### What to produce
Restate word for word every line from the one containing "weights and has" to the last line of the records below.

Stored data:
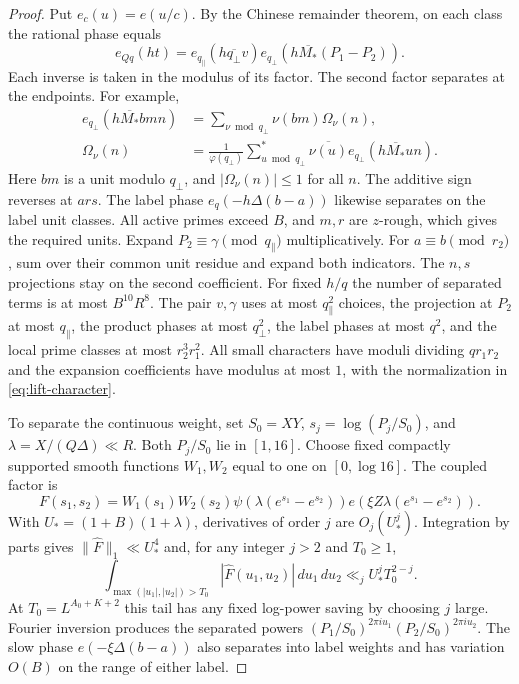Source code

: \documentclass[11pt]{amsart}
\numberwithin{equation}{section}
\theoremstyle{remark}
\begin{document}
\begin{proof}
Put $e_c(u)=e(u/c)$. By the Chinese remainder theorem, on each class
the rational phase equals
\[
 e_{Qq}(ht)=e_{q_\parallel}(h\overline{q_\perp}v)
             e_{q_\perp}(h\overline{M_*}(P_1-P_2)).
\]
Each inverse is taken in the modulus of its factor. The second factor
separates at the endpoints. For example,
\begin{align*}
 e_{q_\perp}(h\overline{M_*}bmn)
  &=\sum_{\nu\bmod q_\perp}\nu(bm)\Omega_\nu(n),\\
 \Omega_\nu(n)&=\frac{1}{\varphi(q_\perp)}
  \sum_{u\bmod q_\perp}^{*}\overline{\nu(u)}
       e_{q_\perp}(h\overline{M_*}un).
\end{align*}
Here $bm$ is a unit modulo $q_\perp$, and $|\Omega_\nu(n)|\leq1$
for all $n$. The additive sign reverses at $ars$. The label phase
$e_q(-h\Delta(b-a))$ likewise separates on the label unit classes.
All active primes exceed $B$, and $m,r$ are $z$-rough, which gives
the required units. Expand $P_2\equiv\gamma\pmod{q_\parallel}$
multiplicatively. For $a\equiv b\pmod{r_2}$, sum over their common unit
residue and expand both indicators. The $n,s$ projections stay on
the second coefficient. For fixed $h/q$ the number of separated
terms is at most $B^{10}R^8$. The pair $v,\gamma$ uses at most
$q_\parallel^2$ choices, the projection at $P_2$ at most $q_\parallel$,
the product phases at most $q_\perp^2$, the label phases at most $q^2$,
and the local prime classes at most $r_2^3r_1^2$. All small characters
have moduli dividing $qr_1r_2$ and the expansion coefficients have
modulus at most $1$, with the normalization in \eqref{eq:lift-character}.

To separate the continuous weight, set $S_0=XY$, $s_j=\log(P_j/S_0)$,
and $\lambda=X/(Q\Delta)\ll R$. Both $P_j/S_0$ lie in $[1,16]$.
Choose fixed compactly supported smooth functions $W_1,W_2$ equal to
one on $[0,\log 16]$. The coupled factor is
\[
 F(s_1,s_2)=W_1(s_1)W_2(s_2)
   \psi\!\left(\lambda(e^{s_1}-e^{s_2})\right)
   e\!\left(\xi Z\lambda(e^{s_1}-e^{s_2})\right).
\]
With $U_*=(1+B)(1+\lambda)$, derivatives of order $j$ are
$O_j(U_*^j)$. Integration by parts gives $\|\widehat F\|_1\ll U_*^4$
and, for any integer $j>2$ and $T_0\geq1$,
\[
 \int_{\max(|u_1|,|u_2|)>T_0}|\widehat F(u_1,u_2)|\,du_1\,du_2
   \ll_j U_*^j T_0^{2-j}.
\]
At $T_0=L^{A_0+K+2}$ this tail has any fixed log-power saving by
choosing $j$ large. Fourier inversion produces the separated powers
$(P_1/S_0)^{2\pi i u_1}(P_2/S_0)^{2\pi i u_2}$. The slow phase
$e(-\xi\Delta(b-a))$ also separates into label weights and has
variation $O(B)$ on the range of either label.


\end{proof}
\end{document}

### Answer box
$e(-\xi\Delta(b-a))$ also separates into label weights and has
variation $O(B)$ on the range of either label.


\end{proof}
\end{document}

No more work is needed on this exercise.